NEWS  /  Analysis

Exclusive: Chinese AR Glasses Maker Viture Faces Sales Ban in Germany Amid Patent Dispute

By  xinyue  Dec 18, 2025, 10:28 p.m. ET

Due to infringement of European patents held by a competing company in the same industry, the VITURE Pro, an AR glasses product under the VITURE brand, has been banned from sale in Germany.

VITURE, a Chinese AR glasses brand focused primarily on overseas markets, has been barred from selling its VITURE Pro model in Germany after a court found it infringed a European patent held by rival XREAL, according to an overseas distributor familiar with the matter.

The Munich Regional Court I has issued a first-instance ruling granting a preliminary injunction, ordering VITURE’s Hong Kong distributor, Eden Future HK Limited, to immediately stop offering, marketing, using or importing the VITURE Pro in Germany, the distributor said. The decision marks one of the first instances in the extended reality (XR) industry in which a core technology patent dispute has resulted in an actual sales ban.

In a brief response, the company said consumers could still purchase its products via its official website or Amazon, adding that its products “should not be banned from Germany.”

However, searches on Amazon’s German website showed no listings for the VITURE Pro. While VITURE’s official Amazon storefront remains active, it currently sells only products from its VITURE Luma series. The distributor said the VITURE Pro had also been taken down from Amazon marketplaces in at least nine European Union countries, including France, Italy and Spain.

XREAL, another Chinese AR glasses maker that also ranks among the world’s top five brands by sales, confirmed it had initiated the legal action. According to publicly available court filings and company statements, XREAL accused VITURE in September of infringing its European patent EP3754409B1, which covers an augmented reality device and its optical system.

XREAL subsequently sought a preliminary injunction in Germany against both Viture Inc. and Eden Future HK Limited, which operates VITURE’s Amazon Europe store.
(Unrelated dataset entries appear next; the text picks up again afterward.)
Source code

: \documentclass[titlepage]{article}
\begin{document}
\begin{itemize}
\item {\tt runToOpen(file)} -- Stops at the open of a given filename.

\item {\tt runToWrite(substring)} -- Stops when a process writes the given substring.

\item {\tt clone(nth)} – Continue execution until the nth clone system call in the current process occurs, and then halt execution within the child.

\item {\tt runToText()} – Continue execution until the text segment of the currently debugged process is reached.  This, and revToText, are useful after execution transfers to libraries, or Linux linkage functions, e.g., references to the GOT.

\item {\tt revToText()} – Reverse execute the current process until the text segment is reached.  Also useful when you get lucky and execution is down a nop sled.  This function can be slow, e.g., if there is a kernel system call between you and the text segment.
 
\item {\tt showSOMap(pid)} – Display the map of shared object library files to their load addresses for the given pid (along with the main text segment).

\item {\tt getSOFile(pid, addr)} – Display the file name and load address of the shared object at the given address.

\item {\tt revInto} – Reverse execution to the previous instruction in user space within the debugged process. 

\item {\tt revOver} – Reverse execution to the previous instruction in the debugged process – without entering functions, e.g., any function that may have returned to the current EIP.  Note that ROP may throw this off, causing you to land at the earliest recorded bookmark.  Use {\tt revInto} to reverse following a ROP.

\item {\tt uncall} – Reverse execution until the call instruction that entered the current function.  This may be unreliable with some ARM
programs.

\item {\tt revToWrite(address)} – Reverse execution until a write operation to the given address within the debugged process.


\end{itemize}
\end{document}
In hearings held in mid-November, the Munich court considered two cases: XREAL versus Viture Inc., and XREAL versus Eden Future HK Limited.

The court ruled that the VITURE Pro infringed XREAL’s patent and found Eden Future HK Limited, as distributor of the product, to have clearly committed infringement. As a result, it prohibited the company from selling, marketing, importing or possessing the VITURE Pro in Germany.

VITURE was founded in 2021 by Konglue Jiang, a Harvard University Graduate School of Design alumnus specialising in human-computer interaction. Jiang has previously worked at Microsoft Research Asia, the MIT Media Lab and Google X, and helped build the AR glasses team for Rokid in Silicon Valley.

The company has positioned overseas markets as its primary growth driver. In September, VITURE completed two additional Series B funding rounds totalling $100 million. Jiang has previously said the company’s products sell particularly well in the United States, Japan and Germany.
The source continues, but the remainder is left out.